*** Begin section ***

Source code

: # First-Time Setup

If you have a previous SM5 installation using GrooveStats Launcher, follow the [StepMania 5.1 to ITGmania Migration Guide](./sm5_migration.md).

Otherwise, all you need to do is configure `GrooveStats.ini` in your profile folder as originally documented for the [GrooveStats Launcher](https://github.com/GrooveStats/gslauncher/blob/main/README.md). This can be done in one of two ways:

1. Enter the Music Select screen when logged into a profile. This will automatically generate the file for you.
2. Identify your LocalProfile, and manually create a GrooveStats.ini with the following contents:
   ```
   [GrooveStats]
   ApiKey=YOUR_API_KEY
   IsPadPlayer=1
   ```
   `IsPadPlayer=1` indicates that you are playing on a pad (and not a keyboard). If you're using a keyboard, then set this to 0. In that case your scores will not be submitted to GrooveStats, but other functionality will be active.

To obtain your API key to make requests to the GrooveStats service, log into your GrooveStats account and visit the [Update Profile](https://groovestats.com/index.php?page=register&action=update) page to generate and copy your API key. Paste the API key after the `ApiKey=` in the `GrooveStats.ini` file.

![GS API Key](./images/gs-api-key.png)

*** End section ***

- **PROBLEM REQUIREMENTS**
The stretch of entries above that starts with the line containing "# First-Time Setup" and goes on through the line containing "If you have" is to be transcribed exactly, and no other line is to be transcribed.

- **YOUR RESPONSE**
: # First-Time Setup

If you have a previous SM5 installation using GrooveStats Launcher, follow the [StepMania 5.1 to ITGmania Migration Guide](./sm5_migration.md).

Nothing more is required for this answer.